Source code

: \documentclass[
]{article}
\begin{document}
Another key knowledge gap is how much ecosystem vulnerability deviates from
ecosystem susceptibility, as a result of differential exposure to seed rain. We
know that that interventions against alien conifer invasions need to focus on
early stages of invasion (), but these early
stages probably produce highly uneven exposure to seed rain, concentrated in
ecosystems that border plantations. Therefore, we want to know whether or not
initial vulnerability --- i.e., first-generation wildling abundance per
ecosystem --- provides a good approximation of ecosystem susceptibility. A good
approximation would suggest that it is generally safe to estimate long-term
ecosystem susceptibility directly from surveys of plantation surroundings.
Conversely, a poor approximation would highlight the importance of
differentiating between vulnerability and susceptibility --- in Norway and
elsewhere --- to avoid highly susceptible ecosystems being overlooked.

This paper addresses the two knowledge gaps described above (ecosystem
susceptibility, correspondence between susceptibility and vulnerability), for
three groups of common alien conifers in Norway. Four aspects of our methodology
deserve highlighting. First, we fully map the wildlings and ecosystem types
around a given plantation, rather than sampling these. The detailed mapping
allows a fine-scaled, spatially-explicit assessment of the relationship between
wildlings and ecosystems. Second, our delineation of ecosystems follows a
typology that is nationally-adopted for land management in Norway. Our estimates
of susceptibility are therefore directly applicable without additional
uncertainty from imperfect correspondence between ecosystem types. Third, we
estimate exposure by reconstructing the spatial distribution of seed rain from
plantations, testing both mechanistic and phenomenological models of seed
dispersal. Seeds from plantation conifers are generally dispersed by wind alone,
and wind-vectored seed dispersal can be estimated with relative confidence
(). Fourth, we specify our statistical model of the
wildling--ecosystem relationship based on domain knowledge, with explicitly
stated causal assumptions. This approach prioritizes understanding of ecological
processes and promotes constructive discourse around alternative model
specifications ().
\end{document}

::::::

*About this task*. Retype the material in full. Keep every character as it is.

*Written answer*.
Source code

: \documentclass[
]{article}
\begin{document}
Another key knowledge gap is how much ecosystem vulnerability deviates from
ecosystem susceptibility, as a result of differential exposure to seed rain. We
know that that interventions against alien conifer invasions need to focus on
early stages of invasion (), but these early
stages probably produce highly uneven exposure to seed rain, concentrated in
ecosystems that border plantations. Therefore, we want to know whether or not
initial vulnerability --- i.e., first-generation wildling abundance per
ecosystem --- provides a good approximation of ecosystem susceptibility. A good
approximation would suggest that it is generally safe to estimate long-term
ecosystem susceptibility directly from surveys of plantation surroundings.
Conversely, a poor approximation would highlight the importance of
differentiating between vulnerability and susceptibility --- in Norway and
elsewhere --- to avoid highly susceptible ecosystems being overlooked.

This paper addresses the two knowledge gaps described above (ecosystem
susceptibility, correspondence between susceptibility and vulnerability), for
three groups of common alien conifers in Norway. Four aspects of our methodology
deserve highlighting. First, we fully map the wildlings and ecosystem types
around a given plantation, rather than sampling these. The detailed mapping
allows a fine-scaled, spatially-explicit assessment of the relationship between
wildlings and ecosystems. Second, our delineation of ecosystems follows a
typology that is nationally-adopted for land management in Norway. Our estimates
of susceptibility are therefore directly applicable without additional
uncertainty from imperfect correspondence between ecosystem types. Third, we
estimate exposure by reconstructing the spatial distribution of seed rain from
plantations, testing both mechanistic and phenomenological models of seed
dispersal. Seeds from plantation conifers are generally dispersed by wind alone,
and wind-vectored seed dispersal can be estimated with relative confidence
(). Fourth, we specify our statistical model of the
wildling--ecosystem relationship based on domain knowledge, with explicitly
stated causal assumptions. This approach prioritizes understanding of ecological
processes and promotes constructive discourse around alternative model
specifications ().
\end{document}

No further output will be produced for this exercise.